**WHAT IS BEING ASKED**
Locate the line bearing "## Data Submission to Public Databases" in the material below, then reproduce it and each following line up to and including the line bearing "[doc/ena/README.md](doc/ena/README.md).".

**LISTED RECORDS**
^^^^^^^^^^^^^^^^

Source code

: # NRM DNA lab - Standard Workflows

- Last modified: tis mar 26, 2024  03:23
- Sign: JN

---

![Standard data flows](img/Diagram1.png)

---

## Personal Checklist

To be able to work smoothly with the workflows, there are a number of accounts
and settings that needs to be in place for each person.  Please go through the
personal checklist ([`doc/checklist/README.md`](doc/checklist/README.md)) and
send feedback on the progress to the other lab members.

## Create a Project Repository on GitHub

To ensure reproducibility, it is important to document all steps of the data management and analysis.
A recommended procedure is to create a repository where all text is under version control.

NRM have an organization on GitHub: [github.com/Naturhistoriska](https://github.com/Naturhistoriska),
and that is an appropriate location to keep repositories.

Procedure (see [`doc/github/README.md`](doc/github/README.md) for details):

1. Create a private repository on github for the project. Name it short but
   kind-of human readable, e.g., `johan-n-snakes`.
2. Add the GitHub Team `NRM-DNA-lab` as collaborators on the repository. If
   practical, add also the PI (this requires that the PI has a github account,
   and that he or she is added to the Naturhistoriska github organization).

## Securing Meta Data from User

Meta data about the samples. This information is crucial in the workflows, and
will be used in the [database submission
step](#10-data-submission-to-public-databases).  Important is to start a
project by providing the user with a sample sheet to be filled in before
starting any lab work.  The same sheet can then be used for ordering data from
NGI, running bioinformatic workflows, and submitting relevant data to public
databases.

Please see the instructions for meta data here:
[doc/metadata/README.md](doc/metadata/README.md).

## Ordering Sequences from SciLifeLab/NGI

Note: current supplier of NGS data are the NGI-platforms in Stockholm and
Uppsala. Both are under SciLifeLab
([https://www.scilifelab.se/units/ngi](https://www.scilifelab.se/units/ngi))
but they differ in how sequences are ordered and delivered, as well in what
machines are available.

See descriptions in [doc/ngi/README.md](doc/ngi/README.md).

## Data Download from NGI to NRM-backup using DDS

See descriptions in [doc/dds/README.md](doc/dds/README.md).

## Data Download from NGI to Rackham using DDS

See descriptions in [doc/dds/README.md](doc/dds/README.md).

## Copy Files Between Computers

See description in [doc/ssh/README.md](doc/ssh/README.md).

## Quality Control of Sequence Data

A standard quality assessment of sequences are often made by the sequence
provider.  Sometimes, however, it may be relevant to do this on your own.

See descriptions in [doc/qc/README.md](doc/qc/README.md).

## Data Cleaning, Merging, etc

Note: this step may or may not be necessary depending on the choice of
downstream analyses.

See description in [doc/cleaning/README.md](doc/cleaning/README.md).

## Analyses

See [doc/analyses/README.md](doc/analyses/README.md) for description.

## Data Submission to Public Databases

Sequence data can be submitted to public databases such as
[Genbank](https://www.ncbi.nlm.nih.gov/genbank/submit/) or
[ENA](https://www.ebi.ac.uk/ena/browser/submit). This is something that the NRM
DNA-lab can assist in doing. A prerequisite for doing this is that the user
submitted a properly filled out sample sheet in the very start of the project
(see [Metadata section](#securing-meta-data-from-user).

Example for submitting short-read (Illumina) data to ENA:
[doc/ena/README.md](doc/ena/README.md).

^^^^^^^^^^^^^^^^

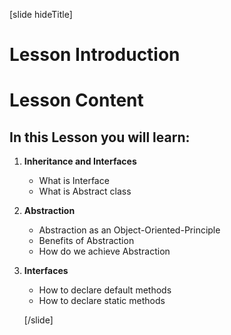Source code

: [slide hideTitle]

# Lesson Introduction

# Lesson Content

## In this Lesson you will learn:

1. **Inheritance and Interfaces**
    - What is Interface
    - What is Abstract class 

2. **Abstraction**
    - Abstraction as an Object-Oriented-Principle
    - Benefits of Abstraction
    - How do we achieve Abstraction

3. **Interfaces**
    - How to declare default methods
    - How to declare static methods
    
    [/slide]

^^^^^^^^^^^^^^^^

**YOUR RESPONSE**
## Data Submission to Public Databases

Sequence data can be submitted to public databases such as
[Genbank](https://www.ncbi.nlm.nih.gov/genbank/submit/) or
[ENA](https://www.ebi.ac.uk/ena/browser/submit). This is something that the NRM
DNA-lab can assist in doing. A prerequisite for doing this is that the user
submitted a properly filled out sample sheet in the very start of the project
(see [Metadata section](#securing-meta-data-from-user).

Example for submitting short-read (Illumina) data to ENA:
[doc/ena/README.md](doc/ena/README.md).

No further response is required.